The effects of Akt overexpression in normal and dystrophic skeletal muscle

Lengthening (eccentric) contractions are known to induce skeletal muscle damage. Skeletal muscles of the dystrophin-deficient mdx mouse are especially sensitive to damage caused by lengthening contractions. Mild protocols of lengthening contractions, that cause no force decrement in normal mouse muscles, were found to cause a marked reduction in the maximal force produced by mdx muscles. The altered response of mdx muscles is considered to be due to sarcolemmal fragility, since no difference in force deficit after lengthening contractions was detected between mdx and control skinned fibers. We have developed an in vivo model to quantify the susceptibility of mdx mice muscles to eccentric contractions and showed a marked force decrease in the gastrocnemius of these animals. We generated a transgenic mouse in which an inducible constitutively active form of Akt1 can be expressed selectively in adult skeletal muscle.

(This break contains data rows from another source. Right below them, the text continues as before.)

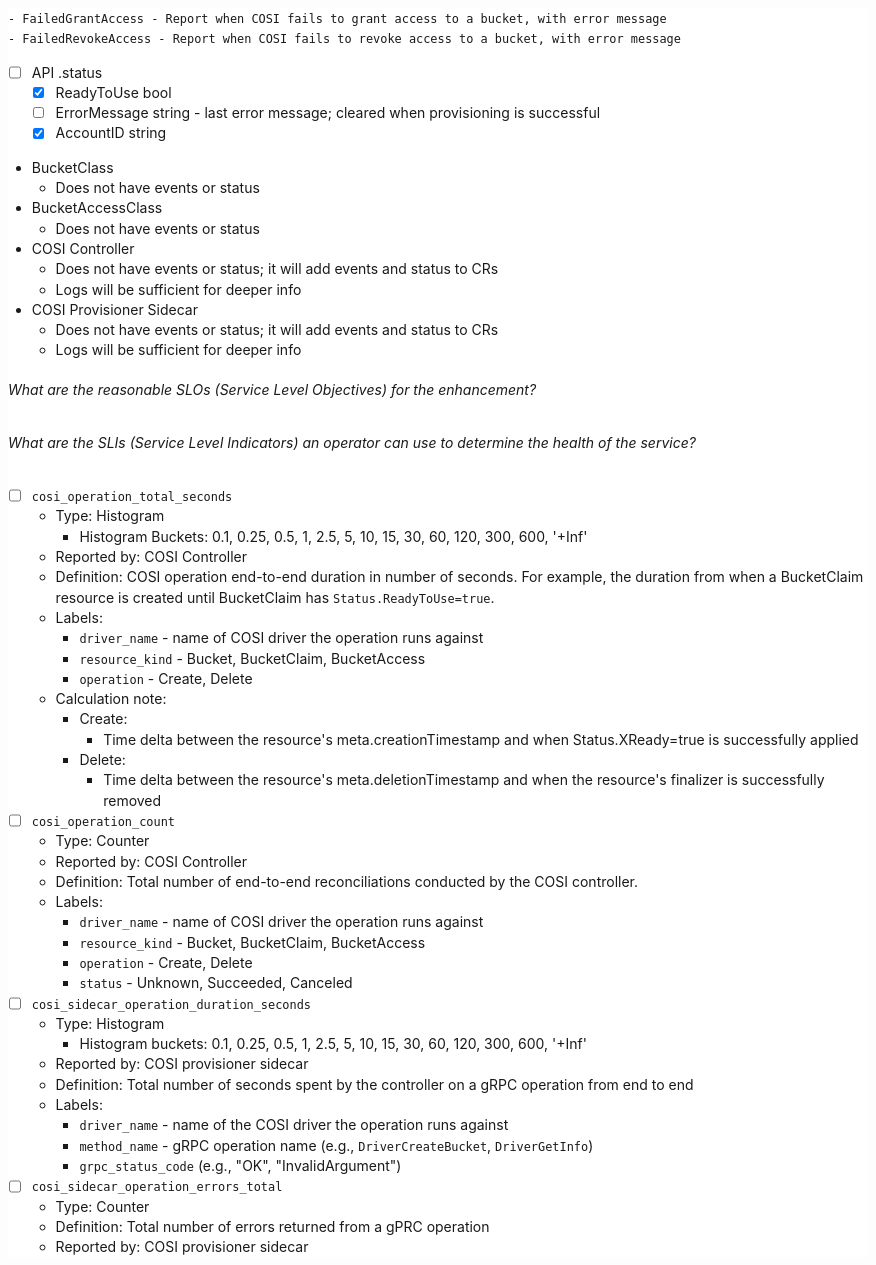     - FailedGrantAccess - Report when COSI fails to grant access to a bucket, with error message
    - FailedRevokeAccess - Report when COSI fails to revoke access to a bucket, with error message
  - [ ] API .status
    - [x] ReadyToUse bool
    - [ ] ErrorMessage string - last error message; cleared when provisioning is successful
    - [x] AccountID string
- BucketClass
  - Does not have events or status
- BucketAccessClass
  - Does not have events or status
- COSI Controller
  - Does not have events or status; it will add events and status to CRs
  - Logs will be sufficient for deeper info
- COSI Provisioner Sidecar
  - Does not have events or status; it will add events and status to CRs
  - Logs will be sufficient for deeper info

###### What are the reasonable SLOs (Service Level Objectives) for the enhancement?



###### What are the SLIs (Service Level Indicators) an operator can use to determine the health of the service?



- [ ] `cosi_operation_total_seconds`
  - Type: Histogram
    - Histogram Buckets: 0.1, 0.25, 0.5, 1, 2.5, 5, 10, 15, 30, 60, 120, 300, 600, '+Inf'
  - Reported by: COSI Controller
  - Definition: COSI operation end-to-end duration in number of seconds. For example, the duration
    from when a BucketClaim resource is created until BucketClaim has `Status.ReadyToUse=true`.
  - Labels:
    - `driver_name` - name of COSI driver the operation runs against
    - `resource_kind` - Bucket, BucketClaim, BucketAccess
    - `operation` - Create, Delete
  - Calculation note:
    - Create:
      - Time delta between the resource's meta.creationTimestamp and when Status.XReady=true is successfully applied
    - Delete:
      - Time delta between the resource's meta.deletionTimestamp and when the resource's finalizer is successfully removed
- [ ] `cosi_operation_count`
  - Type: Counter
  - Reported by: COSI Controller
  - Definition: Total number of end-to-end reconciliations conducted by the COSI controller.
  - Labels:
    - `driver_name` - name of COSI driver the operation runs against
    - `resource_kind` - Bucket, BucketClaim, BucketAccess
    - `operation` - Create, Delete
    - `status` - Unknown, Succeeded, Canceled
- [ ] `cosi_sidecar_operation_duration_seconds`
  - Type: Histogram
    - Histogram buckets: 0.1, 0.25, 0.5, 1, 2.5, 5, 10, 15, 30, 60, 120, 300, 600, '+Inf'
  - Reported by: COSI provisioner sidecar
  - Definition: Total number of seconds spent by the controller on a gRPC operation from end to end
  - Labels:
    - `driver_name` - name of the COSI driver the operation runs against
    - `method_name` - gRPC operation name (e.g., `DriverCreateBucket`, `DriverGetInfo`)
    - `grpc_status_code` (e.g., "OK", "InvalidArgument")
- [ ] `cosi_sidecar_operation_errors_total`
  - Type: Counter
  - Definition: Total number of errors returned from a gPRC operation
  - Reported by: COSI provisioner sidecar
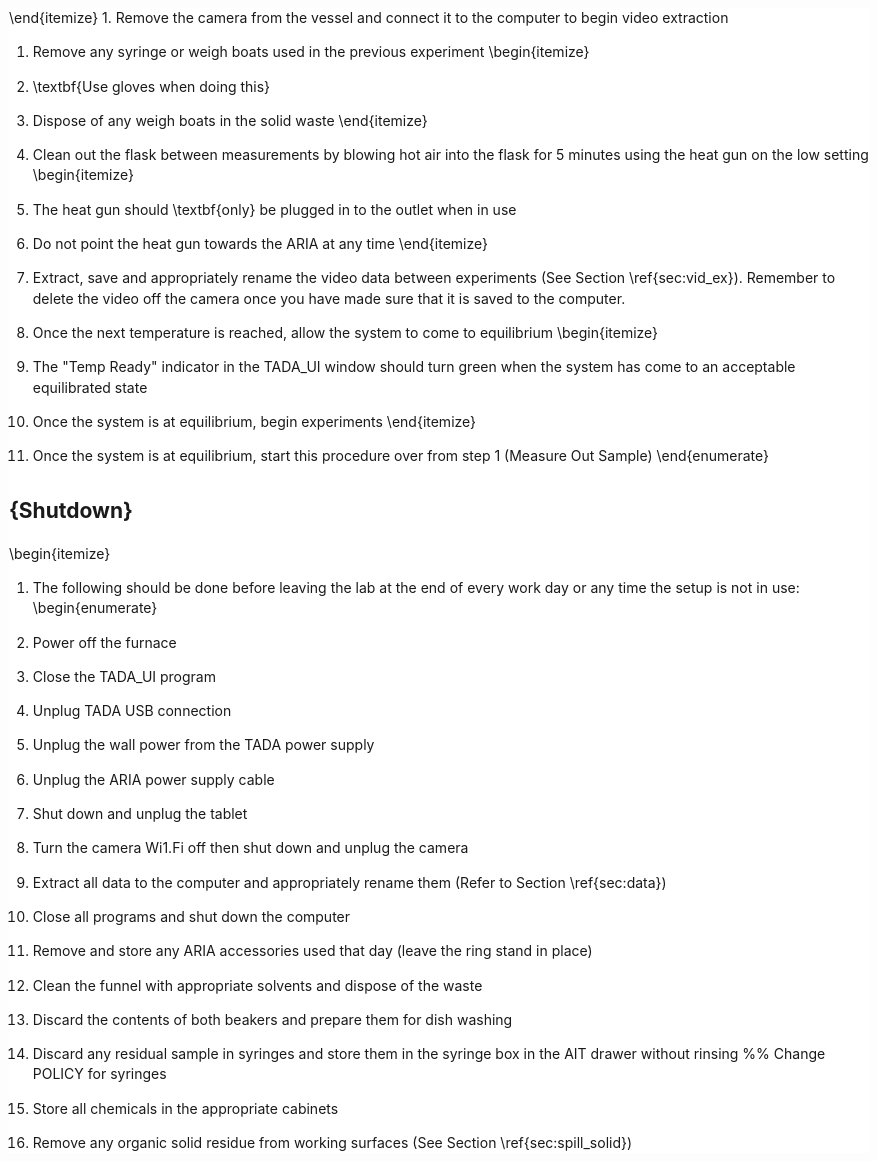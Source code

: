 \end{itemize}
	1. Remove the camera from the vessel and connect it to the computer to
begin video extraction
1. Remove any syringe or weigh boats used in the previous experiment
\begin{itemize}
1. \textbf{Use gloves when doing this}
1. Dispose of any weigh boats in the solid waste
\end{itemize}
1. Clean out the flask between measurements by blowing hot air into
the flask for 5 minutes using the heat gun on the low setting
\begin{itemize}
1. The heat gun should \textbf{only} be plugged in to the outlet 
when in use
1. Do not point the heat gun towards the ARIA at any time
\end{itemize}

1. Extract, save and appropriately rename the video data between 
experiments (See Section \ref{sec:vid_ex}). Remember to delete the video
off the camera once you have made sure that it is saved to the computer.
1. Once the next temperature is reached, allow the system to come to 
equilibrium
\begin{itemize}
1. The "Temp Ready" indicator in the TADA\_UI window should turn 
green when the system has come to an acceptable equilibrated state
1. Once the system is at equilibrium, begin experiments
\end{itemize}
1. Once the system is at equilibrium, start this procedure over from 
step 1 (Measure Out Sample)
\end{enumerate}


## {Shutdown}
\begin{itemize}
1. The following should be done before leaving the lab at the end of 
every work day or any time the setup is not in use:
\begin{enumerate}
1. Power off the furnace
1. Close the TADA\_UI program
1. Unplug TADA USB connection
1. Unplug the wall power from the TADA power supply
1. Unplug the ARIA power supply cable
1. Shut down and unplug the tablet
1. Turn the camera Wi1.Fi off then shut down and unplug the camera
1. Extract all data to the computer and appropriately rename them 
(Refer to Section \ref{sec:data})
1. Close all programs and shut down the computer

1. Remove and store any ARIA accessories used that day (leave the 
ring stand in place)
1. Clean the funnel with appropriate solvents and dispose of the waste
1. Discard the contents of both beakers and prepare them for dish washing
1. Discard any residual sample in syringes and store them in the syringe box in the AIT
drawer without rinsing %% Change POLICY for syringes
1. Store all chemicals in the appropriate cabinets
1. Remove any organic solid residue from working surfaces 
(See Section \ref{sec:spill_solid})
		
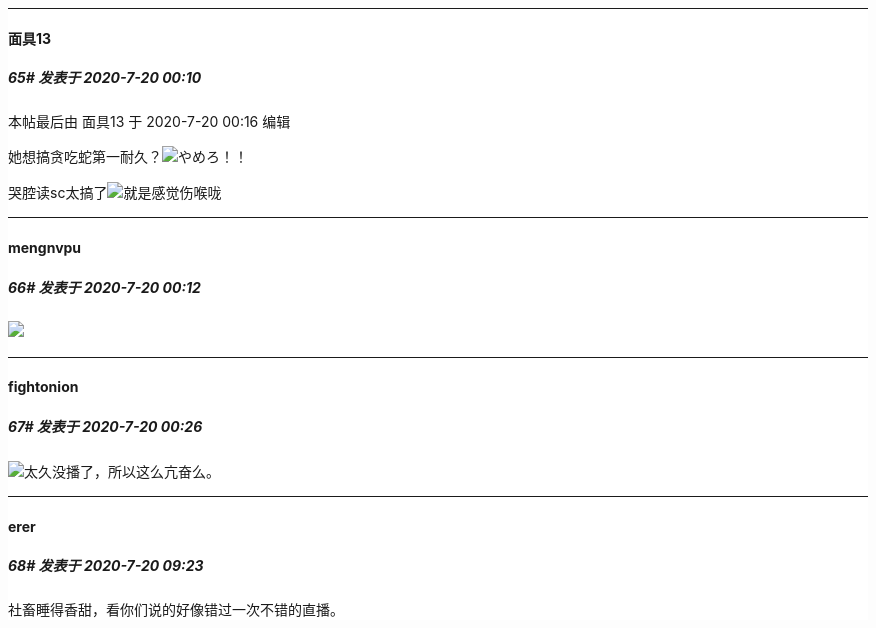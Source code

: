 





-----

####  面具13  
##### 65#       发表于 2020-7-20 00:10



 本帖最后由 面具13 于 2020-7-20 00:16 编辑 

她想搞贪吃蛇第一耐久？<img src="https://static.saraba1st.com/image/smiley/face2017/112.png" referrerpolicy="no-referrer">やめろ！！


哭腔读sc太搞了<img src="https://static.saraba1st.com/image/smiley/face2017/066.png" referrerpolicy="no-referrer">就是感觉伤喉咙







-----

####  mengnvpu  
##### 66#       发表于 2020-7-20 00:12



<img src="https://static.saraba1st.com/image/smiley/face2017/169.gif" referrerpolicy="no-referrer">







-----

####  fightonion  
##### 67#       发表于 2020-7-20 00:26



<img src="https://static.saraba1st.com/image/smiley/face2017/174.png" referrerpolicy="no-referrer">太久没播了，所以这么亢奋么。







-----

####  erer  
##### 68#       发表于 2020-7-20 09:23




社畜睡得香甜，看你们说的好像错过一次不错的直播。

We found that activation of Akt is sufficient to induce rapid and functional skeletal muscle hypertrophy. We crossed mdx mice with Akt transgenic mice and show a clear protection against damage from lengthening contractions after 3 weeks of Akt activation. Surprisingly, this protection is not correlated to muscle hypertrophy and is independent on the mTOR-pathway since rapamycin-treatment doesn’t inhibit the protective effect of Akt. Protection against damage occurs on the mofibrillar level, most likely mitigated by an increase of utrophin leading to a reinforced cytoskeleton.